# Descartes’ Method for Constructing Roots of Polynomials with ‘Simple’ Curves - Derivation of Descartes' Method: Circle Construction

Author(s):
Gary Rubinstein (Stuyvesant High School)

### Constructing the circle

At this point, Descartes had parameters $$a, b,$$ and $$n$$ defining the Cartesian parabola and $$h, k,$$ and $$d$$ defining the center and radius of the circle. The final piece that bears explaining is that after Descartes created the Cartesian parabola and the center of the circle at point $$(h,k)$$ (point I on the diagram), he did something cryptic to create the circle itself.

Figure 14. Cartesian parabola and point I. Instructions: Change the values of $$p, q, r, s, t,$$ and $$u$$ to change the Cartesian parabola and the location of point I.

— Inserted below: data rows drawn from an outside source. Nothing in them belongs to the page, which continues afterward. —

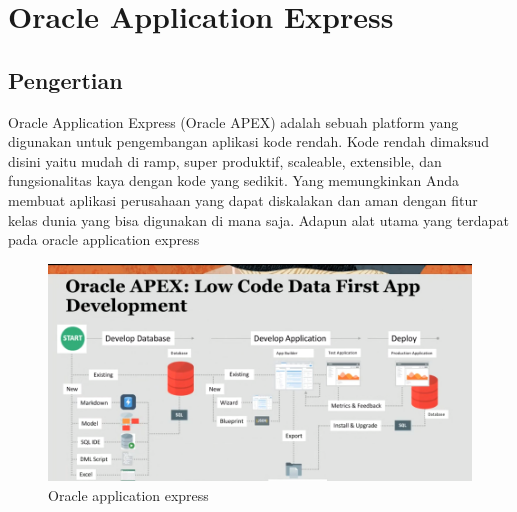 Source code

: \chapter{Oracle Application Express}
    \section{Pengertian}
        Oracle Application Express (Oracle APEX) adalah sebuah platform yang digunakan untuk pengembangan aplikasi kode rendah. Kode rendah dimaksud disini yaitu mudah di ramp, super produktif, scaleable, extensible, dan fungsionalitas kaya dengan kode yang sedikit. Yang memungkinkan Anda membuat aplikasi perusahaan yang dapat diskalakan dan aman dengan fitur kelas dunia yang bisa digunakan di mana saja. Adapun alat utama yang terdapat pada oracle application express
        \begin{figure}[!htbp]
        \centering
        \includegraphics[scale=0.6]{figures/1.PNG}
        \caption{Oracle application express}
    \end{figure}
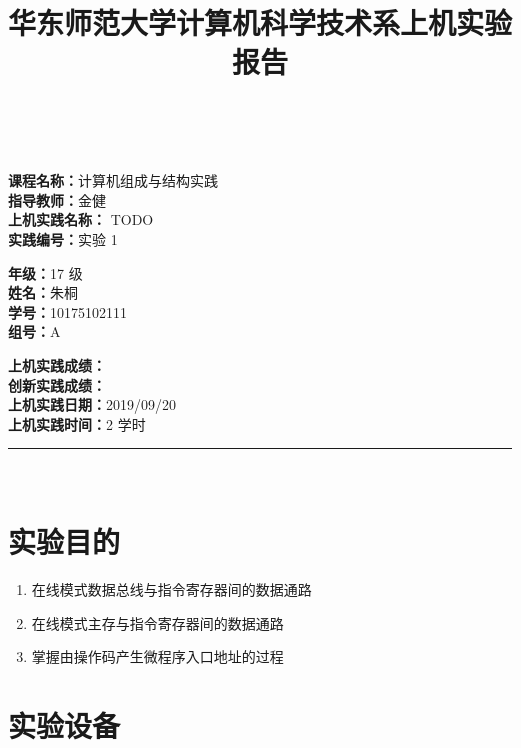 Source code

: \documentclass[a4paper,10pt,UTF8]{paper}
\title{华东师范大学计算机科学技术系上机实验报告}
\numberwithin{equation}{section}
\numberwithin{figure}{section}
\begin{document}
\pagestyle{fancy}
\lhead{}
\rhead{}
\makeatletter
\def\headrule{{\if@fancyplain\let\headrulewidth\plainheadrulewidth\fi%
\color{gray}\hrule\@height 0.2pt\@width\headwidth}
  \vspace{6mm}}
\makeatother

\newcommand{\HRule}{\rule{\linewidth}{1mm}}
\newcommand{\dai}{\textbf{Dais-CMX16$^+$}}

{ \\ [0.8cm]

\small{
  \begin{minipage}[t]{.32\linewidth}
    \textbf{课程名称：}计算机组成与结构实践\\
    \textbf{指导教师：}金健\\
    \textbf{上机实践名称：} TODO\\
    \textbf{实践编号：}实验 1
  \end{minipage}
  \begin{minipage}[t]{.32\linewidth}
    \textbf{年级：}17 级\\
    \textbf{姓名：}朱桐\\
    \textbf{学号：}10175102111\\
    \textbf{组号：}A
  \end{minipage} 
  \begin{minipage}[t]{.32\linewidth}
    \textbf{上机实践成绩：} \\
    \textbf{创新实践成绩：} \\
    \textbf{上机实践日期：}2019/09/20\\
    \textbf{上机实践时间：}2 学时\\
  \end{minipage}
}
\HRule \\[0.5cm]
}
\section{实验目的}

\begin{enumerate}
    \item 在线模式数据总线与指令寄存器间的数据通路
    \item 在线模式主存与指令寄存器间的数据通路
    \item 掌握由操作码产生微程序入口地址的过程
\end{enumerate}

\section{实验设备}
\end{document}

Rather than just say to construct a circle with a radius of length $$d=\sqrt{(a+k)^{2}+h^{2}-\frac{s-p\sqrt{u}}{n^{2}}},$$ Descartes instead created two circles, one with diameter IL where B is the origin and BL is of length $$a,$$ and another circle with center L and radius $$\sqrt{\frac{s-p\sqrt{u}}{n^{2}}}.$$ The intersection, P, of these two circles, he claimed, would be a point (or points) on the circle with center I and radius $d=\sqrt{(a+k)^{2}+h^{2}-\frac{s-p\sqrt{u}}{n^{2}}}.$

Figure 15. Two circles are used to create the main (green) circle. Instructions: Adjust the coefficients $$p, q, r, s, t,$$ and $$u$$ to see how the Cartesian parabola, three circles, and triangle change.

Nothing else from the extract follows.